TV Guide talked to Zimmer ahead of Thursday's episode to get her to tease exactly who she is playing and what she thinks of those Barbara Morgan theories. She teases what her favorite one is and what she thinks draws fans into the dark family drama.
How did you get involved with the show? What brought you to it?
Constance Zimmer: Well I was actually, I worked with [showrunner] DJ [Nash] on Growing Up Fisher, the show that he had a couple years ago with JK Simmons and Jenna Elfman, and so we had actually become very friendly since working together on that. Our kids go to the same school. ... I passed by DJ at drop off and he said, "I have to talk to you about something. I have a great idea, but I need you to help me pull it off." And I thought, "OK, I'm intrigued." So then we had a very long conversation and he told me about this idea of introducing my character with only one sentence.
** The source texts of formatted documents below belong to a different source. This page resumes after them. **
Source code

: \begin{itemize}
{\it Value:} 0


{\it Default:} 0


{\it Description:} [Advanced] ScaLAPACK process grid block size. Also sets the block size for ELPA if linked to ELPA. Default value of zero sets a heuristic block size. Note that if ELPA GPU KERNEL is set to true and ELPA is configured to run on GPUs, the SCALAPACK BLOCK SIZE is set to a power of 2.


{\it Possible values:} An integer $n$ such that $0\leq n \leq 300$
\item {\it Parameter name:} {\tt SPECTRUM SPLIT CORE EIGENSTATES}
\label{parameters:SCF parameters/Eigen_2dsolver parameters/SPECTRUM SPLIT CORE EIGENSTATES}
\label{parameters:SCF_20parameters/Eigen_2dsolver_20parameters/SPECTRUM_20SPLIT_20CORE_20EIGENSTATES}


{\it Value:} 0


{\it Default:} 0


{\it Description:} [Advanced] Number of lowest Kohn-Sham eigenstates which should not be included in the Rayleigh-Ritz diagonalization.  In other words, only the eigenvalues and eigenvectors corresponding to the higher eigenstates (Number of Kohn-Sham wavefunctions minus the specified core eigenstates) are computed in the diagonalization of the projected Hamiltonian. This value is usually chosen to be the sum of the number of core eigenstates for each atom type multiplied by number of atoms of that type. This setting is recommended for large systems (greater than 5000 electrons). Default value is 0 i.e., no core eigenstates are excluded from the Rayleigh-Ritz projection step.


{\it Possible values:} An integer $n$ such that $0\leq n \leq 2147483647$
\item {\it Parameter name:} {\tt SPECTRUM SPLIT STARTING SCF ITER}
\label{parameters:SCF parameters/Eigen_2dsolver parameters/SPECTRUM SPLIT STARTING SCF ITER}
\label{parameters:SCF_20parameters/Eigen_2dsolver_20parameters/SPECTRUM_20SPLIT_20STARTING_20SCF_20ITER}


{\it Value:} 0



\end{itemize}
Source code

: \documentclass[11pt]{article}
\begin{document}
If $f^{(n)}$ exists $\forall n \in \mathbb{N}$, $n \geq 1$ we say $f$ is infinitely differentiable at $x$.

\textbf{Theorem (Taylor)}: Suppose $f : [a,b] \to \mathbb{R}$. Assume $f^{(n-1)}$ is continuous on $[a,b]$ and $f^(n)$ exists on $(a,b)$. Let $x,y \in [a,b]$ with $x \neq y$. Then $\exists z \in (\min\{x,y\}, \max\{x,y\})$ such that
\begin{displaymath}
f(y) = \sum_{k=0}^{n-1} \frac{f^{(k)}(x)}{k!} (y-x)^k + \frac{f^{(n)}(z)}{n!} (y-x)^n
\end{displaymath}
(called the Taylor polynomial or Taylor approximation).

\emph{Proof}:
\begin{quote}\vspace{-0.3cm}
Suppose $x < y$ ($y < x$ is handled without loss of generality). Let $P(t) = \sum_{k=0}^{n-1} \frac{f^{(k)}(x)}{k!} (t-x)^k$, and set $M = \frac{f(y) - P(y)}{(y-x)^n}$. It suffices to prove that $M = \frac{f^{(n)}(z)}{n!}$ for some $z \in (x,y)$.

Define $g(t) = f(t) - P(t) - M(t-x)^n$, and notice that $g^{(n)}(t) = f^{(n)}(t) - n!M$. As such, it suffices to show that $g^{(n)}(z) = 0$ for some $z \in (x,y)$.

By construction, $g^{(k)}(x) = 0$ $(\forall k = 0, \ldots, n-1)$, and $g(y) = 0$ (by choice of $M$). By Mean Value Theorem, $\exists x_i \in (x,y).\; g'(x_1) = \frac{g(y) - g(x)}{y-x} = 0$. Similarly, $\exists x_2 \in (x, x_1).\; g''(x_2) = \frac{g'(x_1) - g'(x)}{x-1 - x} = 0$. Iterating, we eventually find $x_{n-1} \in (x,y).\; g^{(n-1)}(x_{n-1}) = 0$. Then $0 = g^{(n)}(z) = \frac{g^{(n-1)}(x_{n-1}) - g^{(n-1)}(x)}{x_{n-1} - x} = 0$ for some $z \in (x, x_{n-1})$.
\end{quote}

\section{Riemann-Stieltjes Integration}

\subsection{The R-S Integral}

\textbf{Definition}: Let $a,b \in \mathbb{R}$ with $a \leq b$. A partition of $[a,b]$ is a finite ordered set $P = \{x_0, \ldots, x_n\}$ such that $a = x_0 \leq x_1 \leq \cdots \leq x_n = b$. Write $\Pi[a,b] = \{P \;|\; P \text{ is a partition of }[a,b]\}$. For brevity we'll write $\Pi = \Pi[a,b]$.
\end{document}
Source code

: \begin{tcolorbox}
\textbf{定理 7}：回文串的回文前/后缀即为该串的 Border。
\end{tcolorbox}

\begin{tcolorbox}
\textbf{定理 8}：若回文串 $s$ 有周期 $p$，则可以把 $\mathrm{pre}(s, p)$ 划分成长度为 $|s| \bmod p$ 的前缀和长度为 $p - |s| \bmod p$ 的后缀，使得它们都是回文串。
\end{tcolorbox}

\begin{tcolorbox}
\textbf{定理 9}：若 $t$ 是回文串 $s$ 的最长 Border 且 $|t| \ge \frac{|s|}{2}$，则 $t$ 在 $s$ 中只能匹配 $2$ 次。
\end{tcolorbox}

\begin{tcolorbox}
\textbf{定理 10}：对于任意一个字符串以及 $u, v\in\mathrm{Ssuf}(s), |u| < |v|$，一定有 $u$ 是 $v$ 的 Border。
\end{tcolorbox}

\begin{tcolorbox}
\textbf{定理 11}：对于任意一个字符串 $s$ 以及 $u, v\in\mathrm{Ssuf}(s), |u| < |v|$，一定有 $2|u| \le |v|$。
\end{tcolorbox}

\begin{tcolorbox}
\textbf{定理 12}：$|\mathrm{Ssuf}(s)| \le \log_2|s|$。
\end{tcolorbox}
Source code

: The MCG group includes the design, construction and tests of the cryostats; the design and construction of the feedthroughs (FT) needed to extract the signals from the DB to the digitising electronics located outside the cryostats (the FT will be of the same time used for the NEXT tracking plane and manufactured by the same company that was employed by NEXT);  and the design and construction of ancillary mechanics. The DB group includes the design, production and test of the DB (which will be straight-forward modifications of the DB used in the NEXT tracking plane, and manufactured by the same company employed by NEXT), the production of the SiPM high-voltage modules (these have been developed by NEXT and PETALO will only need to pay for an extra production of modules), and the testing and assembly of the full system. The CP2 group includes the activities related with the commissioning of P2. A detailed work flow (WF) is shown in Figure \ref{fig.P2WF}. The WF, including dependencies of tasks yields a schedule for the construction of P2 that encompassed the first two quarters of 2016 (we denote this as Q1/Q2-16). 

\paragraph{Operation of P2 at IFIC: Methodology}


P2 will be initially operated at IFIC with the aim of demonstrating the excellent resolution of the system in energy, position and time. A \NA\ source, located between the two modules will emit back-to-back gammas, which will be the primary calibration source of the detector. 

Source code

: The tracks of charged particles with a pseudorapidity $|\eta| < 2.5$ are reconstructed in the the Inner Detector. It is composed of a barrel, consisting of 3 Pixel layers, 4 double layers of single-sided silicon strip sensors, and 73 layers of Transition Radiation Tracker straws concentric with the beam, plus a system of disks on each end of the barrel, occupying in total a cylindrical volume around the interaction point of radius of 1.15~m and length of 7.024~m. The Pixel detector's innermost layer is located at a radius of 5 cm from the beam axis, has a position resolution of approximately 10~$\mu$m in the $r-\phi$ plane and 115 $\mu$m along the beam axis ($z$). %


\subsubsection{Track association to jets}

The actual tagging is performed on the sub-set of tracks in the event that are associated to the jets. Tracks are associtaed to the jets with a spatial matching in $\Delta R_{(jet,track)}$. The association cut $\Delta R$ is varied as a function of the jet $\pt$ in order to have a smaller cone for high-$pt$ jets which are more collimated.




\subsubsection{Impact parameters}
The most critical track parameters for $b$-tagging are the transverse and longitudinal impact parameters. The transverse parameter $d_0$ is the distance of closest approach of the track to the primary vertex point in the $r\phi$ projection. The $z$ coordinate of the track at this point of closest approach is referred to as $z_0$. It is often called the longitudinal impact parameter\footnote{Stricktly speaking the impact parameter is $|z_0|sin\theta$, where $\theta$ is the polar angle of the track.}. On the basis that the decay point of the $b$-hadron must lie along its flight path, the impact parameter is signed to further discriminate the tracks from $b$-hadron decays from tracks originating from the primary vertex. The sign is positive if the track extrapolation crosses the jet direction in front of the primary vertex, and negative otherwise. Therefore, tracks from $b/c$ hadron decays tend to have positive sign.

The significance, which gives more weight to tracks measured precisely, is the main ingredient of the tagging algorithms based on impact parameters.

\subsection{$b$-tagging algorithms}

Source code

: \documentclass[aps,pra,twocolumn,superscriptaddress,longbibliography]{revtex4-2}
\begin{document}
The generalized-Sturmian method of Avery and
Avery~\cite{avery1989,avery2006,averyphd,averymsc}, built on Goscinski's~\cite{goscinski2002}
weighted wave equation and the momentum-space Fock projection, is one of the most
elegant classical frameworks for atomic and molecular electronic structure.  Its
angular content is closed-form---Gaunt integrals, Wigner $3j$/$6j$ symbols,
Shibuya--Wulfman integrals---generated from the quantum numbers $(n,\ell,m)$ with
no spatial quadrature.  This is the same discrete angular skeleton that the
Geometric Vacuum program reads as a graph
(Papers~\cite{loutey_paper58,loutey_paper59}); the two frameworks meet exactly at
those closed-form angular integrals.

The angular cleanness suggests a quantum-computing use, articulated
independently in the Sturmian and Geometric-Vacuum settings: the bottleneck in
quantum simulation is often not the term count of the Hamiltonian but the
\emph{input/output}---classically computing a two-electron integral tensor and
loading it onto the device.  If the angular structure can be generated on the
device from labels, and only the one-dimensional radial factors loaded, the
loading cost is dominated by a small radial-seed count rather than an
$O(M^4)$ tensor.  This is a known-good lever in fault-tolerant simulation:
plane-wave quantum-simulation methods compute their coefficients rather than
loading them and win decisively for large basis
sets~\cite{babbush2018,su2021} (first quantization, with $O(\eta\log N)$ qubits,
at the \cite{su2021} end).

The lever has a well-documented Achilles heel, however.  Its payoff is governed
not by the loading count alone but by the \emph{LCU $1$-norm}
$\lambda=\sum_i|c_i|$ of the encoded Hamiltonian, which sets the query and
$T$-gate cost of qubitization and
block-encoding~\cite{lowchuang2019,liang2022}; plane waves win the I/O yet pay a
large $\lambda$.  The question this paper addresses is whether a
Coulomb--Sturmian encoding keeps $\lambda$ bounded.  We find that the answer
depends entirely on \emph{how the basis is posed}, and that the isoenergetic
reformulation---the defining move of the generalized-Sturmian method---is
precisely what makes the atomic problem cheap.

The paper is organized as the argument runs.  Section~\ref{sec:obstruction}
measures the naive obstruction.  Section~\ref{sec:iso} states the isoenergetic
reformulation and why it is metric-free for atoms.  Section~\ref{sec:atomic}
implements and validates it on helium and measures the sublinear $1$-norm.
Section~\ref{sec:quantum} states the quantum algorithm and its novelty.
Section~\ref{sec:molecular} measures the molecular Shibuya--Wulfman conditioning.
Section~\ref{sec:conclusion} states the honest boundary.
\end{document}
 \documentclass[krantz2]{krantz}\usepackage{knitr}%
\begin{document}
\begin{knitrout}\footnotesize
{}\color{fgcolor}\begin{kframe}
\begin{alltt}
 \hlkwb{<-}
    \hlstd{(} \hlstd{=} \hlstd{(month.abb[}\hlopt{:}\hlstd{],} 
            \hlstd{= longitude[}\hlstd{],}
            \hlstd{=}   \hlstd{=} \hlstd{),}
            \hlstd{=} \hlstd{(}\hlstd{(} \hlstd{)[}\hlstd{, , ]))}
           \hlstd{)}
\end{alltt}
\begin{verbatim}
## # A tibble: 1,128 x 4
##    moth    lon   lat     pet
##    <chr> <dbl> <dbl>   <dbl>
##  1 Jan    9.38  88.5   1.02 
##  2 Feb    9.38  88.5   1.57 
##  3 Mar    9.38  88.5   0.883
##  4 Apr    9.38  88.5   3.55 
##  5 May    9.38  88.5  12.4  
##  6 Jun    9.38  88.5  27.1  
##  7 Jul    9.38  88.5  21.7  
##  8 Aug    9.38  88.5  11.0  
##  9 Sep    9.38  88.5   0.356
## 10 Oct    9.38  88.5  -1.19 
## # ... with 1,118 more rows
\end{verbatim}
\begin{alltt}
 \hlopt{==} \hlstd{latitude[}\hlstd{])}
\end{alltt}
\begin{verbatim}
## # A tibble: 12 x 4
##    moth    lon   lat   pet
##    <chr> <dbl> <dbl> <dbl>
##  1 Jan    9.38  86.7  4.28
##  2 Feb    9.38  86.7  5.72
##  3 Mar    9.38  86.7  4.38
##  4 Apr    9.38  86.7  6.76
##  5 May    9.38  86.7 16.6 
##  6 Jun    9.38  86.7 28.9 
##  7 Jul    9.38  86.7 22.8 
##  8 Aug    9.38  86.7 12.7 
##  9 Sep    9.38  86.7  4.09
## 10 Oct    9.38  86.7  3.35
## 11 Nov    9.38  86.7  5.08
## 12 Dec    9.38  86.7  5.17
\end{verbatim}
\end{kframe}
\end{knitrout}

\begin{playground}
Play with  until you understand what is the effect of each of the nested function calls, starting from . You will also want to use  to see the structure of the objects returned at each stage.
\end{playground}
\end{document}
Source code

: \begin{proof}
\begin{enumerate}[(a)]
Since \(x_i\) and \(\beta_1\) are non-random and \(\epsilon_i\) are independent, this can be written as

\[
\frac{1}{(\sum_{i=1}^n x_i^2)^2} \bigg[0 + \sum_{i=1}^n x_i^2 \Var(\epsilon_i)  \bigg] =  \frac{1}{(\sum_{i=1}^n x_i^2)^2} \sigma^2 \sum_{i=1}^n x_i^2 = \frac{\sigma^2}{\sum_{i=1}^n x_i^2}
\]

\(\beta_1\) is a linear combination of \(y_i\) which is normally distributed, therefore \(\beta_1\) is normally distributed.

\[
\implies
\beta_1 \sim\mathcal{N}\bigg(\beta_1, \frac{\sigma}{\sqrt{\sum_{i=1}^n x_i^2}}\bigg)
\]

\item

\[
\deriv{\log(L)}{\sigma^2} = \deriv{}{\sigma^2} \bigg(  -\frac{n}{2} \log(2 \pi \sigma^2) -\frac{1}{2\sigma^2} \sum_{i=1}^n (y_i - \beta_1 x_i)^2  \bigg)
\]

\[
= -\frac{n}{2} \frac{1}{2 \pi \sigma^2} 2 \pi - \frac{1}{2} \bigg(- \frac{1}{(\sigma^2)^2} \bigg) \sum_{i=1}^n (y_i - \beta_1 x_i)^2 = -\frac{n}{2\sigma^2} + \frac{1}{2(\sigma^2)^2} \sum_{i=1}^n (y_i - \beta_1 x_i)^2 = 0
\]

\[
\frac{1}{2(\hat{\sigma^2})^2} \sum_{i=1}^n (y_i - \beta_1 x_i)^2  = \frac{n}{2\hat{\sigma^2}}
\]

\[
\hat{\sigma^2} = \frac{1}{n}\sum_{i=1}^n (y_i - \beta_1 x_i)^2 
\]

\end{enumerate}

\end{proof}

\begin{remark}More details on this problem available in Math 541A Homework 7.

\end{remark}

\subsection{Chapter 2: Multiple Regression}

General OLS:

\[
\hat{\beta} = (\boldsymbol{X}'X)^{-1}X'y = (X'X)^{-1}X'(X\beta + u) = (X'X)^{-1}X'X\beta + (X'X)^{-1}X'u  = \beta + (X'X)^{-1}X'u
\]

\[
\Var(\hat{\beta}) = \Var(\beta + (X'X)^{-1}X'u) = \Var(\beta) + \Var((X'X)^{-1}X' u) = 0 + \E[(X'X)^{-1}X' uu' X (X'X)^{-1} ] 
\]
It was so intriguing to me because I love playing characters that people are always a little confused by at first. ... I knew more than the series regulars knew, so that was the only part that was hard, was going on the set and them saying, "Who are you?" and "What's your story?" And I said, "I'm not allowed to tell you guys." That made me feel bad. But now, in hindsight, how the mystery has become so much fun to be a part of and kind of watch unravel through the fans and through the critics. People really, really want to know who I am.
Have you read any theories about who you might be and do you have a favorite?
Zimmer: Everybody thinks I'm Barbara Morgan and that's cool. I think what's funny is people trying to figure out who Barbara Morgan is. Is she an ex-wife? Is she a secret wife? Is she his sister? I mean, people, I think, have really tried to figure out why is it such a big secret. I know, I actually know who she is, so it's been fun to just kind of see people try and put pieces together and I don't know that they're going to be able to figure it out, to be honest.
Why do you think that this show has been able to resonate with people as much as it has?Zimmer: I think starting a show with a huge dramatic plot point -- [Jon] killing himself -- you as an audience member, you feel like you're in the same boat as everybody on the show because they're all trying to figure out why he did it and who are these secret people, and these names, and these secret apartments, and all this kind of stuff. So you feel like you're in it with them at the same time. I always think, for me, that's what makes shows fun to watch is either you're ahead of the actors on the show to you're right there with them as they figure something out, you figure it out with them at the same time. The characters are so rich and because they're close friends and they've all known each other. But yet, do they all know each other? You have so many different twists and turns. So every episode, you think you know where it's going to go. But then it sidetracks you and you do a detour. Then you're like, oh my god, I did not see that coming.
A Million Little Things airs Thursdays at 9/8c on ABC.